ただ、海外の投資家なので四半期決算を採用しているといわれています。

つまり、3月、6月、9月、12月です。一般的には6月や12月が多いと言われています。

それはヘッジファンドの顧客の中心は欧米の年金基金や金融機関・大企業の資金運用部などが多いためです。これらの決算期が6月、12月になっているため、ヘッジファンドもそれに合わせているのです。

 

ただし、統計的にこの時期が多いというだけなので、あくまでも参考程度にとどめておくことが良いでしょう。

ヘッジファンドの運用は短期がメインです。

また、資金を確保するために現金化が容易な資産を好みます。

 

つまり、流動性が高い先物などのデリバティブを駆使するのです。

日本の株式市場においても、ヘッジファンドの決算売りが始まると日経225先物主導で下落することがあります。

これは、日経225先物の流動性が高いことが原因の一因です。

 

2、ヘッジファンド本体と個々のファンドの決算時期の違い

 

ヘッジファンドというのは、複数の投資家から資金を集めて、一般の投資家では実行するのが難しい投資手法を実行していくための仕組みです。

大口の資金だからできる投資手法もあるのです。

例えば、国際分散投資や100以上の個別株に分散するといった方法です。

 

それも、買いだけでなく売りも交え、先物などのデリバティブも積極的に活用していきます。

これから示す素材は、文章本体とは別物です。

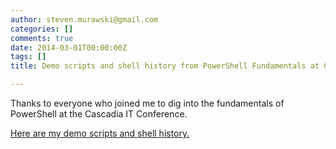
 ```yaml
---
author: steven.murawski@gmail.com
categories: []
comments: true
date: 2014-03-01T00:00:00Z
tags: []
title: Demo scripts and shell history from PowerShell Fundamentals at Cascadia

---
```


Thanks to everyone who joined me to dig into the fundamentals of PowerShell at the Cascadia IT Conference.


[Here are my demo scripts and shell history.](/s/Fundamentals-giq3.zip)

そのようなファンドの決算がなぜ必要かというと、法務・税務・財務の面で、関係当局や出資している投資家等に決算日までのファンド内容を精査した(監査機関が確認した)書面を提出する必要があるのです。

そのために決算時期が存在しています。

 

決算時期といっても、ヘッジファンド自体の決算時期と、ヘッジファンドが運用する個別のファンドごとの決算時期があります

1つのヘッジファンドといっても運用手法を1つに限っているわけではありません。

もちろんメインのファンドはあるでしょうが、投資対象を変えたファンド、もしくは投資手法を変えたファンドがあります。

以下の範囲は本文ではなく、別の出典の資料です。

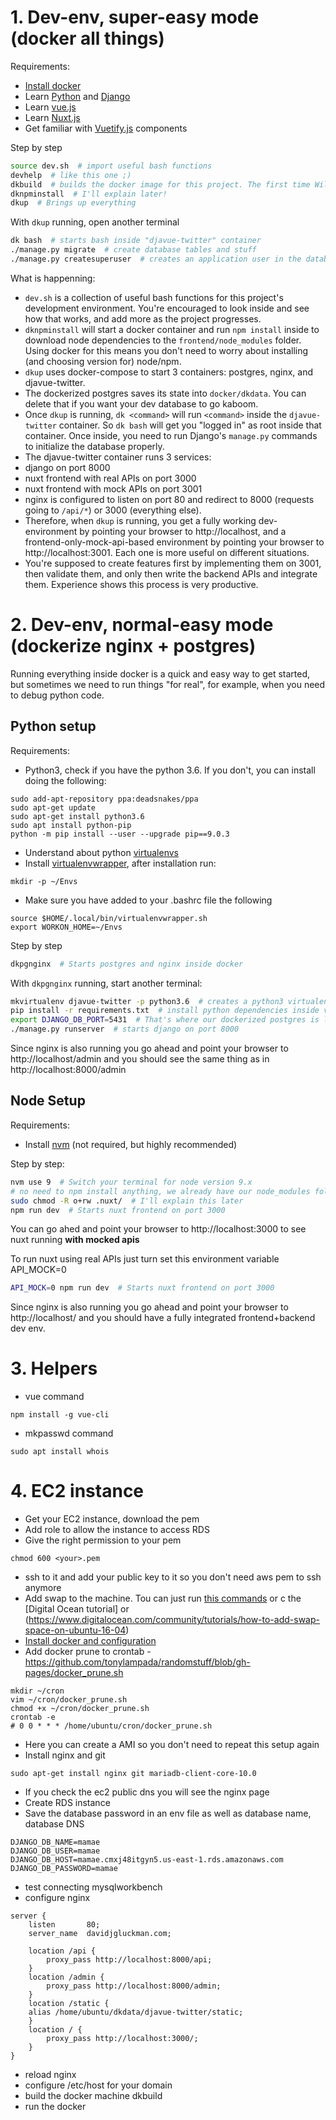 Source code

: # 1. Dev-env, super-easy mode (docker all things)

Requirements:
- [Install docker](https://docs.docker.com/install/)
- Learn [Python](https://docs.python.org/3/tutorial/) and [Django](https://docs.djangoproject.com/en/2.0/intro/tutorial01/)
- Learn [vue.js](vuejs.org)
- Learn [Nuxt.js](https://nuxtjs.org/)
- Get familiar with [Vuetify.js](vuetifyjs.com/) components

Step by step

```bash
source dev.sh  # import useful bash functions
devhelp  # like this one ;)
dkbuild  # builds the docker image for this project. The first time Will take a while.
dknpminstall  # I'll explain later!
dkup  # Brings up everything
```

With `dkup` running, open another terminal

```bash
dk bash  # starts bash inside "djavue-twitter" container
./manage.py migrate  # create database tables and stuff
./manage.py createsuperuser  # creates an application user in the database
```

What is happenning:

* `dev.sh` is a collection of useful bash functions for this project's development environment. You're encouraged to look inside and see how that works, and add more as the project progresses.
* `dknpminstall` will start a docker container and run `npm install` inside to download node dependencies to the `frontend/node_modules` folder. Using docker for this means you don't need to worry about installing (and choosing version for) node/npm.
* `dkup` uses docker-compose to start 3 containers: postgres, nginx, and djavue-twitter.
* The dockerized postgres saves its state into `docker/dkdata`. You can delete that if you want your dev database to go kaboom.
* Once `dkup` is running, `dk <command>` will run `<command>` inside the `djavue-twitter` container. So `dk bash` will get you "logged in" as root inside that container. Once inside, you need to run Django's `manage.py` commands to initialize the database properly.
* The djavue-twitter container runs 3 services:
 * django on port 8000
 * nuxt frontend with real APIs on port 3000
 * nuxt frontend with mock APIs on port 3001
* nginx is configured to listen on port 80 and redirect to 8000 (requests going to `/api/*`) or 3000 (everything else).
* Therefore, when `dkup` is running, you get a fully working dev-environment by pointing your browser to http://localhost, and a frontend-only-mock-api-based environment by pointing your browser to http://localhost:3001. Each one is more useful on different situations.
* You're supposed to create features first by implementing them on 3001, then validate them, and only then write the backend APIs and integrate them. Experience shows this process is very productive.

# 2. Dev-env, normal-easy mode (dockerize nginx + postgres)

Running everything inside docker is a quick and easy way to get started, but sometimes we need to run things "for real", for example, when you need to debug python code.

## Python setup

Requirements:
 - Python3, check if you have the python 3.6. If you don't, you can install doing the following:
 ```
sudo add-apt-repository ppa:deadsnakes/ppa
sudo apt-get update
sudo apt-get install python3.6
sudo apt install python-pip
python -m pip install --user --upgrade pip==9.0.3
```
 - Understand about python [virtualenvs](https://docs.python.org/3/tutorial/venv.html)
 - Install [virtualenvwrapper](https://virtualenvwrapper.readthedocs.io/en/latest/), after installation run:
 ```
 mkdir -p ~/Envs
 ```
 - Make sure you have added to your .bashrc file the following
 ```
source $HOME/.local/bin/virtualenvwrapper.sh
export WORKON_HOME=~/Envs
```

Step by step

```bash
dkpgnginx  # Starts postgres and nginx inside docker
```

With `dkpgnginx` running, start another terminal:

```bash
mkvirtualenv djavue-twitter -p python3.6  # creates a python3 virtualenv
pip install -r requirements.txt  # install python dependencies inside virtualenv
export DJANGO_DB_PORT=5431  # That's where our dockerized postgres is listening
./manage.py runserver  # starts django on port 8000
```

Since nginx is also running you go ahead and point your browser to http://localhost/admin and you should see the same thing as in http://localhost:8000/admin

## Node Setup

Requirements:

* Install [nvm](https://github.com/creationix/nvm) (not required, but highly recommended)

Step by step:

```bash
nvm use 9  # Switch your terminal for node version 9.x
# no need to npm install anything, we already have our node_modules folder
sudo chmod -R o+rw .nuxt/  # I'll explain this later
npm run dev  # Starts nuxt frontend on port 3000
```

You can go ahed and point your browser to http://localhost:3000 to see nuxt running **with mocked apis**

To run nuxt using real APIs just turn set this environment variable API_MOCK=0

```bash
API_MOCK=0 npm run dev  # Starts nuxt frontend on port 3000
```

Since nginx is also running you go ahead and point your browser to http://localhost/ and you should have a fully integrated frontend+backend dev env.

# 3. Helpers
* vue command
```
npm install -g vue-cli
```
* mkpasswd command
```
sudo apt install whois
```

# 4. EC2 instance
* Get your EC2 instance, download the pem
* Add role to allow the instance to access RDS
* Give the right permission to your pem
```
chmod 600 <your>.pem
```
* ssh to it and add your public key to it so you don't need aws pem to ssh anymore
* Add swap to the machine. Tou can just run [this commands](https://github.com/tonylampada/randomstuff/blob/gh-pages/swap_digitalocean.sh) or c the [Digital Ocean tutorial] or (https://www.digitalocean.com/community/tutorials/how-to-add-swap-space-on-ubuntu-16-04)
* [Install docker and configuration](https://github.com/tonylampada/randomstuff/blob/gh-pages/install_docker_ubuntu.md)
* Add docker prune to crontab - https://github.com/tonylampada/randomstuff/blob/gh-pages/docker_prune.sh
```
mkdir ~/cron
vim ~/cron/docker_prune.sh
chmod +x ~/cron/docker_prune.sh
crontab -e
# 0 0 * * * /home/ubuntu/cron/docker_prune.sh
```
* Here you can create a AMI so you don't need to repeat this setup again
* Install nginx and git
```
sudo apt-get install nginx git mariadb-client-core-10.0
```
* If you check the ec2 public dns you will see the nginx page
* Create RDS instance
* Save the database password in an env file as well as database name, database DNS
```
DJANGO_DB_NAME=mamae
DJANGO_DB_USER=mamae
DJANGO_DB_HOST=mamae.cmxj48itgyn5.us-east-1.rds.amazonaws.com
DJANGO_DB_PASSWORD=mamae
```
* test connecting mysqlworkbench
* configure nginx
```
server {
    listen       80;
    server_name  davidjgluckman.com;

    location /api {
        proxy_pass http://localhost:8000/api;
    }
    location /admin {
        proxy_pass http://localhost:8000/admin;
    }
    location /static {
	alias /home/ubuntu/dkdata/djavue-twitter/static;
    }
    location / {
        proxy_pass http://localhost:3000/;
    }
}
```
* reload nginx
* configure /etc/host for your domain
* build the docker machine dkbuild
* run the docker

特に資産規模が数千億円以上にも達するファンドでは複数あると考えた方がいいでしょう。

 

ヘッジファンド自体の決算は6月や12月が多いものの、個別では5月や8月、10月など様々です。

設定時期や投資家の都合によっても変わってきます。

ですから、ヘッジファンドに投資するときには個別ファンドの決算時期を知っておくことが大切です。

3、ヘッジファンドの45日ルールとは

 

では、 個別のヘッジファンド毎に決算時期が異なるのならば、ヘッジファンドの決算時期を意識する必要はないのでしょうか。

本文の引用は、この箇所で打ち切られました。